■ Saved entries:
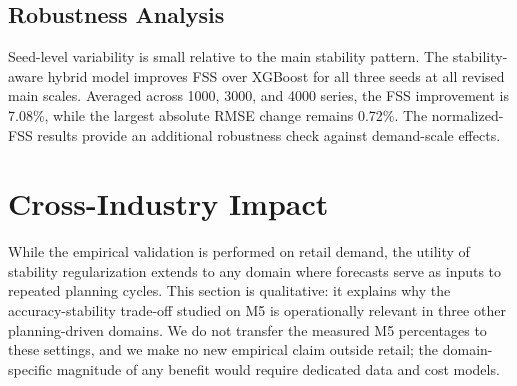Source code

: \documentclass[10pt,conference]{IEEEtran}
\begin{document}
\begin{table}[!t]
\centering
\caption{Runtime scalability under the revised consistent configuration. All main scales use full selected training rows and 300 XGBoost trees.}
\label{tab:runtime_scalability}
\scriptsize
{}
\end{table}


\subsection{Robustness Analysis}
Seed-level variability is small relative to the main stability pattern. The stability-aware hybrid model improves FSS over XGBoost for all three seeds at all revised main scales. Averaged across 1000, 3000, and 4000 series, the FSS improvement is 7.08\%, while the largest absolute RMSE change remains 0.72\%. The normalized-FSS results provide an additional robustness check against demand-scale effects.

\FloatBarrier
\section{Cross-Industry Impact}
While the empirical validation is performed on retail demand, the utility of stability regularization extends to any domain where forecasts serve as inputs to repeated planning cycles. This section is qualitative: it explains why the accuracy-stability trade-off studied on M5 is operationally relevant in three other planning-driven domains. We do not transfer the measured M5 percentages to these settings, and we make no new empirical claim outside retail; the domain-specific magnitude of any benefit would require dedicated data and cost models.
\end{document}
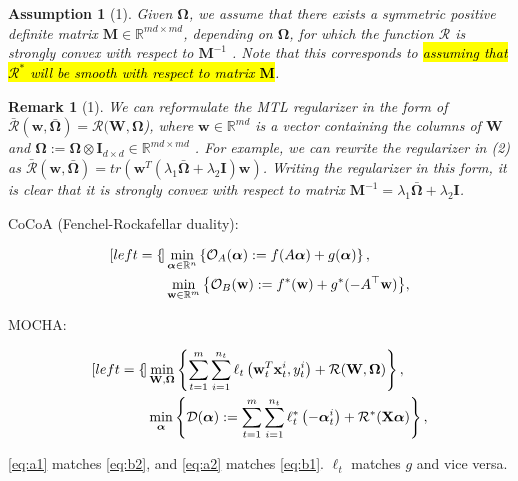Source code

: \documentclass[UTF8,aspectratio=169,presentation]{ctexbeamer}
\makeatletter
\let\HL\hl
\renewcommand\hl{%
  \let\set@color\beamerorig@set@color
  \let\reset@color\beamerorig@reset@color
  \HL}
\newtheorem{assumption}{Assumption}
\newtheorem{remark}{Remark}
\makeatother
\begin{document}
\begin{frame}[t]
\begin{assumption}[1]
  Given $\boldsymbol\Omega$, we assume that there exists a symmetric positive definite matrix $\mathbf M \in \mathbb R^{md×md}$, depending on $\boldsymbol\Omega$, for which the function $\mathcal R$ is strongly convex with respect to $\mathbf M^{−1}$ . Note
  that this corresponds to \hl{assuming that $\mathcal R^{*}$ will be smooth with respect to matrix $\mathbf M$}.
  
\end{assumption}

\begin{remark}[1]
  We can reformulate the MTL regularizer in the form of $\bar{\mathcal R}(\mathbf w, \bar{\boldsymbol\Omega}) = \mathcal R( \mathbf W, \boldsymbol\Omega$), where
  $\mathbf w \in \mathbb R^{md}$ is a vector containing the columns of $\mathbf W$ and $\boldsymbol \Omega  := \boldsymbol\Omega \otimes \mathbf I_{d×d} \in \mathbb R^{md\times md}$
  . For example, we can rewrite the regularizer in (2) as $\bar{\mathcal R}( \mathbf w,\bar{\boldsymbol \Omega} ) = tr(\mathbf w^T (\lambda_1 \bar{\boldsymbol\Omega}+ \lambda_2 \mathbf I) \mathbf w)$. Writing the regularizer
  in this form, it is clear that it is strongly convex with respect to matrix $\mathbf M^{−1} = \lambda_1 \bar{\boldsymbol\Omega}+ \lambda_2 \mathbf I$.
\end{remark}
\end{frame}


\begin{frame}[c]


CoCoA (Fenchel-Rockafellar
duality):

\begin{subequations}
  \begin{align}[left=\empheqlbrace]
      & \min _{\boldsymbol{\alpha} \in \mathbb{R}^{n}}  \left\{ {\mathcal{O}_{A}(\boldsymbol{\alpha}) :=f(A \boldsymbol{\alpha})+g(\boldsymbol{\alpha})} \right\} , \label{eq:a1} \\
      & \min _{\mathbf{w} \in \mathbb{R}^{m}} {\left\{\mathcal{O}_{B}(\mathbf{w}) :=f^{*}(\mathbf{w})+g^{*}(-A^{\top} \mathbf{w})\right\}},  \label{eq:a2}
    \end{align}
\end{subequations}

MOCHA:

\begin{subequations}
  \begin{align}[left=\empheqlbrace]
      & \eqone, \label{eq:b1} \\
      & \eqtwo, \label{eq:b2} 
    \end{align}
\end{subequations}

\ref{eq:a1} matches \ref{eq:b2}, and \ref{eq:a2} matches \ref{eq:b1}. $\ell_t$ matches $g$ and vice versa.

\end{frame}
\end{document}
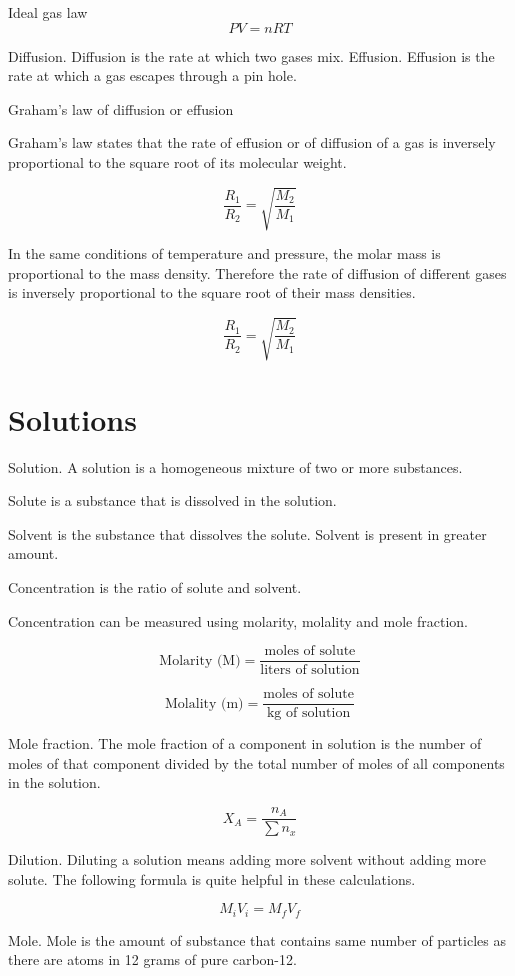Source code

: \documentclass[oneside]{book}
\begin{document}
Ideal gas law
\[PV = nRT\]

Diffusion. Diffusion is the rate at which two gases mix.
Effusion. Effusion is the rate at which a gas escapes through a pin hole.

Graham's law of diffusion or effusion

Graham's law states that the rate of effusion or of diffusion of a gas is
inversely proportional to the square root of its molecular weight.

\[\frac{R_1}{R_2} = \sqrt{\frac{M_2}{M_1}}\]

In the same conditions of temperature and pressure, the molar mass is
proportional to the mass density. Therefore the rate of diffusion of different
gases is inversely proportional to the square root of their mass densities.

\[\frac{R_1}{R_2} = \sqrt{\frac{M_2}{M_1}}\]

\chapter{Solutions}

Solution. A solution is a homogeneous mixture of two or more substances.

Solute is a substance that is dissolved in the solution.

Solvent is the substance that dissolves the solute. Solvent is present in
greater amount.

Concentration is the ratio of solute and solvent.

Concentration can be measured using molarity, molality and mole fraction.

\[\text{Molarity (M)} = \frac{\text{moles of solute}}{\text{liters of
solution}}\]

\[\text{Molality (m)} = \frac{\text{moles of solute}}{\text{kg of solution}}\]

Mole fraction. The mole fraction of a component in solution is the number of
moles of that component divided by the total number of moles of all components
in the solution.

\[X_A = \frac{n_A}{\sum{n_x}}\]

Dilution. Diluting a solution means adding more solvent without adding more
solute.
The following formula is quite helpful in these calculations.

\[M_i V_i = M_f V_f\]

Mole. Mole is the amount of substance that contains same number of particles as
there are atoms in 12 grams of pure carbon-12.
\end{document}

■ Work instructions:
Could you return all lines from the data above that contain the string "strongly"?

■ The completed task:
  Given $\boldsymbol\Omega$, we assume that there exists a symmetric positive definite matrix $\mathbf M \in \mathbb R^{md×md}$, depending on $\boldsymbol\Omega$, for which the function $\mathcal R$ is strongly convex with respect to $\mathbf M^{−1}$ . Note
  in this form, it is clear that it is strongly convex with respect to matrix $\mathbf M^{−1} = \lambda_1 \bar{\boldsymbol\Omega}+ \lambda_2 \mathbf I$.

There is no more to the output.